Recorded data
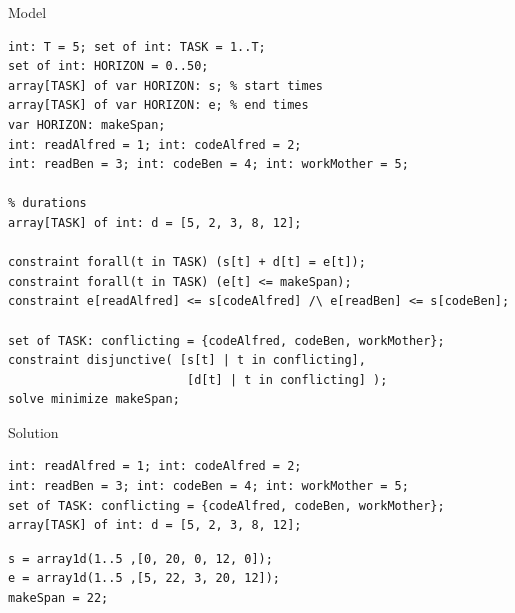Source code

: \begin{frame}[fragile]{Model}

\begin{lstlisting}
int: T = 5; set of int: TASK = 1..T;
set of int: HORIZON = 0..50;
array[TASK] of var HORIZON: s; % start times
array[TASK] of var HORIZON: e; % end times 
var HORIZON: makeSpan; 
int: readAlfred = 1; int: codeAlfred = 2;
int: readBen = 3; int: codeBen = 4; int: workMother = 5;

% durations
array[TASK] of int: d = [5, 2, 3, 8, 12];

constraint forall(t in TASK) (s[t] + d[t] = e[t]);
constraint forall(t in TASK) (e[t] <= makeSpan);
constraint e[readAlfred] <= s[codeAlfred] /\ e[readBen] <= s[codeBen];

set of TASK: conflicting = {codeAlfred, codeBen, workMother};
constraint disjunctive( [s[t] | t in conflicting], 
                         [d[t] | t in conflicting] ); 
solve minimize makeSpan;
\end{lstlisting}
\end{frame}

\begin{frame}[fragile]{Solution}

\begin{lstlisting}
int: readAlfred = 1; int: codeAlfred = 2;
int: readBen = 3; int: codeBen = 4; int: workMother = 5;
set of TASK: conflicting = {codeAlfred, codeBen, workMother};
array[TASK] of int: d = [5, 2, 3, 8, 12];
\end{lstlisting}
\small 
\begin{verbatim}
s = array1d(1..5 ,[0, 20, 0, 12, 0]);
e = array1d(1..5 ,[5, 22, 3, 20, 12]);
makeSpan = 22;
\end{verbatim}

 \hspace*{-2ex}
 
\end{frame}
--
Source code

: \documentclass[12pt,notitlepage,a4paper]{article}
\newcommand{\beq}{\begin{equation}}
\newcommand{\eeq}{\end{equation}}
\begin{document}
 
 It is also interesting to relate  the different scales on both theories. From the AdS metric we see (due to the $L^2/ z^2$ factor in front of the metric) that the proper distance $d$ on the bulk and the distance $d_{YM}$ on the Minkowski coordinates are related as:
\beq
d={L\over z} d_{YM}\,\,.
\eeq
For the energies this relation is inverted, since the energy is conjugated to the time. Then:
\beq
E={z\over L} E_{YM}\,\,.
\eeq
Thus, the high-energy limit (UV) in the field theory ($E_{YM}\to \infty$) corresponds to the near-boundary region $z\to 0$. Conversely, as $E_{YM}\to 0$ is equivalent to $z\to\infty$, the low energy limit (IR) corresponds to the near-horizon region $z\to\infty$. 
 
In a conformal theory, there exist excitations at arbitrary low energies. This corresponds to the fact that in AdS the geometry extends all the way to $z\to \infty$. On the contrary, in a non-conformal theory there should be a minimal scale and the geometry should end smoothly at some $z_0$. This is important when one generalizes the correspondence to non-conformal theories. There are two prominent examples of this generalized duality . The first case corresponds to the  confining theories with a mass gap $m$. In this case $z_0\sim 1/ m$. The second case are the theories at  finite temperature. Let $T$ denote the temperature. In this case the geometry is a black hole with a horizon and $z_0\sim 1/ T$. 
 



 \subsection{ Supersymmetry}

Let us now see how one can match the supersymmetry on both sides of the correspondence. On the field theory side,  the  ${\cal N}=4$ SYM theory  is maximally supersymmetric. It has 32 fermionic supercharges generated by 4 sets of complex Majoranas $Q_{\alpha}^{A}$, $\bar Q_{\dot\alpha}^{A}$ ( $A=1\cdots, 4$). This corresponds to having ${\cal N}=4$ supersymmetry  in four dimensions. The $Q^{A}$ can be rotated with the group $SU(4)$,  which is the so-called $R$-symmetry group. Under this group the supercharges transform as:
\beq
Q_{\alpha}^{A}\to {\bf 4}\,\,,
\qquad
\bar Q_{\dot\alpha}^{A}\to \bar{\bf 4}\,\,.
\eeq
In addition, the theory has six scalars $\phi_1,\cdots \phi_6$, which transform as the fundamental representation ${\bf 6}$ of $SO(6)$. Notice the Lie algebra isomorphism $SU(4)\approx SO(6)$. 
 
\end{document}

§ ACTION ITEM:
Report each line of the records that holds the word "newcommand".

§ SOLUTION:
\newcommand{\beq}{\begin{equation}}
\newcommand{\eeq}{\end{equation}}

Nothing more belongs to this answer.